▶ _Instructions for the task_
Compute how many lines in the entries below contain "article", and output nothing but the number.
**** Input records
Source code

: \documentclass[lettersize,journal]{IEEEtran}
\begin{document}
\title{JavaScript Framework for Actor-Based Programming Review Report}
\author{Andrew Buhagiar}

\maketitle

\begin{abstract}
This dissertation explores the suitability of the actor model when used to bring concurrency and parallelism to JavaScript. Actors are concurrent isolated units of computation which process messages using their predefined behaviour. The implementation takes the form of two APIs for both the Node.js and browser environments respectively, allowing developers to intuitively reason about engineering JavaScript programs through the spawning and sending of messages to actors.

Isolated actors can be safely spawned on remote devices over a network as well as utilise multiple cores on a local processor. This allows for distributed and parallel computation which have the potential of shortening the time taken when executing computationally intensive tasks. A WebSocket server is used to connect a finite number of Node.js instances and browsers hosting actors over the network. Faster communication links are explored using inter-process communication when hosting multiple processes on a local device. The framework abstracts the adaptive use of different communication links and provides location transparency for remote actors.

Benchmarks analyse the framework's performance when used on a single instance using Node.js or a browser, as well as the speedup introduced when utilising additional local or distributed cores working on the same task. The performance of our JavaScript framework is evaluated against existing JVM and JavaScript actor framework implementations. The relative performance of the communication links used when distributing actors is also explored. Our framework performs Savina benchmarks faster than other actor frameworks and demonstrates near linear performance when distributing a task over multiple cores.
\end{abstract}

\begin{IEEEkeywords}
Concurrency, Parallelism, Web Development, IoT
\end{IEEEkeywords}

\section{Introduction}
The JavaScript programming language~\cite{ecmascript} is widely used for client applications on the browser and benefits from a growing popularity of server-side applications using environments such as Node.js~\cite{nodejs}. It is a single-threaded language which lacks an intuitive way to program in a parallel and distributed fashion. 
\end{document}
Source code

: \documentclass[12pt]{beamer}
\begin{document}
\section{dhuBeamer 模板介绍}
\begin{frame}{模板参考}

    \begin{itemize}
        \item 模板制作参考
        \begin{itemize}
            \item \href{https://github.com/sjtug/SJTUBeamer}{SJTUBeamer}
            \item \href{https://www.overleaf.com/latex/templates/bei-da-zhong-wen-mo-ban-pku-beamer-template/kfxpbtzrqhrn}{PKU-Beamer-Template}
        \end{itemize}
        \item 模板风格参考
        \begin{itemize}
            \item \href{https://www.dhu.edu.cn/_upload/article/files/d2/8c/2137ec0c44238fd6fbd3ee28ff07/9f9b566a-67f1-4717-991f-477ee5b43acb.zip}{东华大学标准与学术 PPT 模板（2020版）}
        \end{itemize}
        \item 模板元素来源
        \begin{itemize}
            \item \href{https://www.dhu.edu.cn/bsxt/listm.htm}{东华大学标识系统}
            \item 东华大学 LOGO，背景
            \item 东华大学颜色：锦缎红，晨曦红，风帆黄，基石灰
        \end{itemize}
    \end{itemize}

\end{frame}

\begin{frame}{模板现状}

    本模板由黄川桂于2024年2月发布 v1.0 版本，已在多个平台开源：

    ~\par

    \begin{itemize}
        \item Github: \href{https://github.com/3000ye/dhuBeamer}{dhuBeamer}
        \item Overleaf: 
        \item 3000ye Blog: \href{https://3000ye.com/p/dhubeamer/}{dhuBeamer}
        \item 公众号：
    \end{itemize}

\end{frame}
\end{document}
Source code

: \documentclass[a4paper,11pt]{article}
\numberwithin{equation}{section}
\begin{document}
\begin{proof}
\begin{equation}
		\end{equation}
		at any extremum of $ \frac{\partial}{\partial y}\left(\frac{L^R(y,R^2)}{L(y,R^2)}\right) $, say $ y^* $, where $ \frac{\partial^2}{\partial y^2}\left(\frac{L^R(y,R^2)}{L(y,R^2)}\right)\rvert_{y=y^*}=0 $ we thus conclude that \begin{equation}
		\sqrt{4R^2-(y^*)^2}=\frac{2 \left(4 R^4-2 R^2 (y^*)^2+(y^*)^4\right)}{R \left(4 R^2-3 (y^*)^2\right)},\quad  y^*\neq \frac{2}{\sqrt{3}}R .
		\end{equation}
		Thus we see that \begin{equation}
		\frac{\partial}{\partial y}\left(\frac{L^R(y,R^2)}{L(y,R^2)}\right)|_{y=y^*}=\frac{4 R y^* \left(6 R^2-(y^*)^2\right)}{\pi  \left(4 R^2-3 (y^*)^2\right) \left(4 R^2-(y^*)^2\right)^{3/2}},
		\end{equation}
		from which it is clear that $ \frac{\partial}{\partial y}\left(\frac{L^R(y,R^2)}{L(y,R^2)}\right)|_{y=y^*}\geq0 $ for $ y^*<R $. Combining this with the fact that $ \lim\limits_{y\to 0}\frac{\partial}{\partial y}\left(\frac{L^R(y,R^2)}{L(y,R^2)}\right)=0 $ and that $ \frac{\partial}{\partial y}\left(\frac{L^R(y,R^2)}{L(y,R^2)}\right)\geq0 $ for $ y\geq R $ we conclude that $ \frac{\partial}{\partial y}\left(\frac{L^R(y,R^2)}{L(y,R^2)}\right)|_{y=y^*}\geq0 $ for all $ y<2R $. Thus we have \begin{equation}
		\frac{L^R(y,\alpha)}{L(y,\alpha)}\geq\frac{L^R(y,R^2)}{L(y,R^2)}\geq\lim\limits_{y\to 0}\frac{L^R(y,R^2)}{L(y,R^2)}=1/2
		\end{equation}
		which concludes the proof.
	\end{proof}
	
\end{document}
********
▶ _The answer_
2